(Stored records)
☆ ☆ ☆ ☆ ☆
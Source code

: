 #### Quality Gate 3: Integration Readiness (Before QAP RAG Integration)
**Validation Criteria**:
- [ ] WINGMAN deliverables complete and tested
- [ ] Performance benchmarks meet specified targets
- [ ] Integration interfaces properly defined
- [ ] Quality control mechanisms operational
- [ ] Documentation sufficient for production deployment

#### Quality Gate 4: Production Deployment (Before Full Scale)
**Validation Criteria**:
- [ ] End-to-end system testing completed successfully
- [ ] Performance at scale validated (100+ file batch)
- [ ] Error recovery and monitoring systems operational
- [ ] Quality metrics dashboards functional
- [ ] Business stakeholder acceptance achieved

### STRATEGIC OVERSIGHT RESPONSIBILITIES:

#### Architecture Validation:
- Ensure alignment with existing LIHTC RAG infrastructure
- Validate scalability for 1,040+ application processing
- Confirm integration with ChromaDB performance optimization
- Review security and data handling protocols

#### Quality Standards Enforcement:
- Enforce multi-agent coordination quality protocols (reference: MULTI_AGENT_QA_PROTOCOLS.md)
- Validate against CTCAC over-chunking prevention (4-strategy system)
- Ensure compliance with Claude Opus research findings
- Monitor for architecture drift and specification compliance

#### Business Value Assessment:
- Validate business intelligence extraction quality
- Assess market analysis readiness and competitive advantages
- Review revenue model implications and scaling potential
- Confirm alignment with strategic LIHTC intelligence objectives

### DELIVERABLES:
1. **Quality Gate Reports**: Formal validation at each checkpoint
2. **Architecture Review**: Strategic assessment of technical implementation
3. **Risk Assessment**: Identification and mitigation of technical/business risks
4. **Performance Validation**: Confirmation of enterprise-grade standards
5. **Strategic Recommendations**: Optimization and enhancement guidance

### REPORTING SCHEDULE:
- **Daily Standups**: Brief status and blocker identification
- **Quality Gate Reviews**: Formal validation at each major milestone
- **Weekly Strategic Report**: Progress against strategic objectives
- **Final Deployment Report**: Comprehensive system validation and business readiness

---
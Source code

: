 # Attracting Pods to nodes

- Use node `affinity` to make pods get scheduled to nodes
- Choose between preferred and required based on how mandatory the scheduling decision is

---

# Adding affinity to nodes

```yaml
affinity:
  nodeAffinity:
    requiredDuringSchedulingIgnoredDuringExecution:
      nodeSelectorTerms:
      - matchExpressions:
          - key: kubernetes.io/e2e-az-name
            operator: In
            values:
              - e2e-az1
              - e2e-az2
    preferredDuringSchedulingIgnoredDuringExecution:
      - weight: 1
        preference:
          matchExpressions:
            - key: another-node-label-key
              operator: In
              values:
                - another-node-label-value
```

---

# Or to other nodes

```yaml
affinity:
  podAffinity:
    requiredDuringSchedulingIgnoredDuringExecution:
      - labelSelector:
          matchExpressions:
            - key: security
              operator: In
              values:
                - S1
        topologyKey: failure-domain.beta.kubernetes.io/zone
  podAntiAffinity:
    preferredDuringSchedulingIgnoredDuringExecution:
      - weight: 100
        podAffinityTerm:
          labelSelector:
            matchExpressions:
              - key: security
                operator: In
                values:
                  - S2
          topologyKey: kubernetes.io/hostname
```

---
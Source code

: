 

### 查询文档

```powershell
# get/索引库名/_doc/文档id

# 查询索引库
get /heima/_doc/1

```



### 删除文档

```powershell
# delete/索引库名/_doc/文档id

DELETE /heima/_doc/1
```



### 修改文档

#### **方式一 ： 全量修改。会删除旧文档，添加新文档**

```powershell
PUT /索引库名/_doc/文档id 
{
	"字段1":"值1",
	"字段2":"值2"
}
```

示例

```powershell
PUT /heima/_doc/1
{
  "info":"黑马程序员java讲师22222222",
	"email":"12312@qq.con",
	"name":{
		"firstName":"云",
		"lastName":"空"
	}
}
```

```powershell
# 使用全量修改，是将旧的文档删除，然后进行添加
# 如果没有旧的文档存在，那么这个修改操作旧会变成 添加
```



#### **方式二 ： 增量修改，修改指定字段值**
☆ ☆ ☆ ☆ ☆
Problem statement —
Please return the data above exactly as given.

Completed task —
Source code

: #### Quality Gate 3: Integration Readiness (Before QAP RAG Integration)
**Validation Criteria**:
- [ ] WINGMAN deliverables complete and tested
- [ ] Performance benchmarks meet specified targets
- [ ] Integration interfaces properly defined
- [ ] Quality control mechanisms operational
- [ ] Documentation sufficient for production deployment

#### Quality Gate 4: Production Deployment (Before Full Scale)
**Validation Criteria**:
- [ ] End-to-end system testing completed successfully
- [ ] Performance at scale validated (100+ file batch)
- [ ] Error recovery and monitoring systems operational
- [ ] Quality metrics dashboards functional
- [ ] Business stakeholder acceptance achieved

### STRATEGIC OVERSIGHT RESPONSIBILITIES:

#### Architecture Validation:
- Ensure alignment with existing LIHTC RAG infrastructure
- Validate scalability for 1,040+ application processing
- Confirm integration with ChromaDB performance optimization
- Review security and data handling protocols

#### Quality Standards Enforcement:
- Enforce multi-agent coordination quality protocols (reference: MULTI_AGENT_QA_PROTOCOLS.md)
- Validate against CTCAC over-chunking prevention (4-strategy system)
- Ensure compliance with Claude Opus research findings
- Monitor for architecture drift and specification compliance

#### Business Value Assessment:
- Validate business intelligence extraction quality
- Assess market analysis readiness and competitive advantages
- Review revenue model implications and scaling potential
- Confirm alignment with strategic LIHTC intelligence objectives

### DELIVERABLES:
1. **Quality Gate Reports**: Formal validation at each checkpoint
2. **Architecture Review**: Strategic assessment of technical implementation
3. **Risk Assessment**: Identification and mitigation of technical/business risks
4. **Performance Validation**: Confirmation of enterprise-grade standards
5. **Strategic Recommendations**: Optimization and enhancement guidance

### REPORTING SCHEDULE:
- **Daily Standups**: Brief status and blocker identification
- **Quality Gate Reviews**: Formal validation at each major milestone
- **Weekly Strategic Report**: Progress against strategic objectives
- **Final Deployment Report**: Comprehensive system validation and business readiness

---
Source code

: # Attracting Pods to nodes

- Use node `affinity` to make pods get scheduled to nodes
- Choose between preferred and required based on how mandatory the scheduling decision is

---

# Adding affinity to nodes

```yaml
affinity:
  nodeAffinity:
    requiredDuringSchedulingIgnoredDuringExecution:
      nodeSelectorTerms:
      - matchExpressions:
          - key: kubernetes.io/e2e-az-name
            operator: In
            values:
              - e2e-az1
              - e2e-az2
    preferredDuringSchedulingIgnoredDuringExecution:
      - weight: 1
        preference:
          matchExpressions:
            - key: another-node-label-key
              operator: In
              values:
                - another-node-label-value
```

---

# Or to other nodes

```yaml
affinity:
  podAffinity:
    requiredDuringSchedulingIgnoredDuringExecution:
      - labelSelector:
          matchExpressions:
            - key: security
              operator: In
              values:
                - S1
        topologyKey: failure-domain.beta.kubernetes.io/zone
  podAntiAffinity:
    preferredDuringSchedulingIgnoredDuringExecution:
      - weight: 100
        podAffinityTerm:
          labelSelector:
            matchExpressions:
              - key: security
                operator: In
                values:
                  - S2
          topologyKey: kubernetes.io/hostname
```

---
Source code

: 

### 查询文档

```powershell
# get/索引库名/_doc/文档id

# 查询索引库
get /heima/_doc/1

```



### 删除文档

```powershell
# delete/索引库名/_doc/文档id

DELETE /heima/_doc/1
```



### 修改文档

#### **方式一 ： 全量修改。会删除旧文档，添加新文档**

```powershell
PUT /索引库名/_doc/文档id 
{
	"字段1":"值1",
	"字段2":"值2"
}
```

示例

```powershell
PUT /heima/_doc/1
{
  "info":"黑马程序员java讲师22222222",
	"email":"12312@qq.con",
	"name":{
		"firstName":"云",
		"lastName":"空"
	}
}
```

```powershell
# 使用全量修改，是将旧的文档删除，然后进行添加
# 如果没有旧的文档存在，那么这个修改操作旧会变成 添加
```



#### **方式二 ： 增量修改，修改指定字段值**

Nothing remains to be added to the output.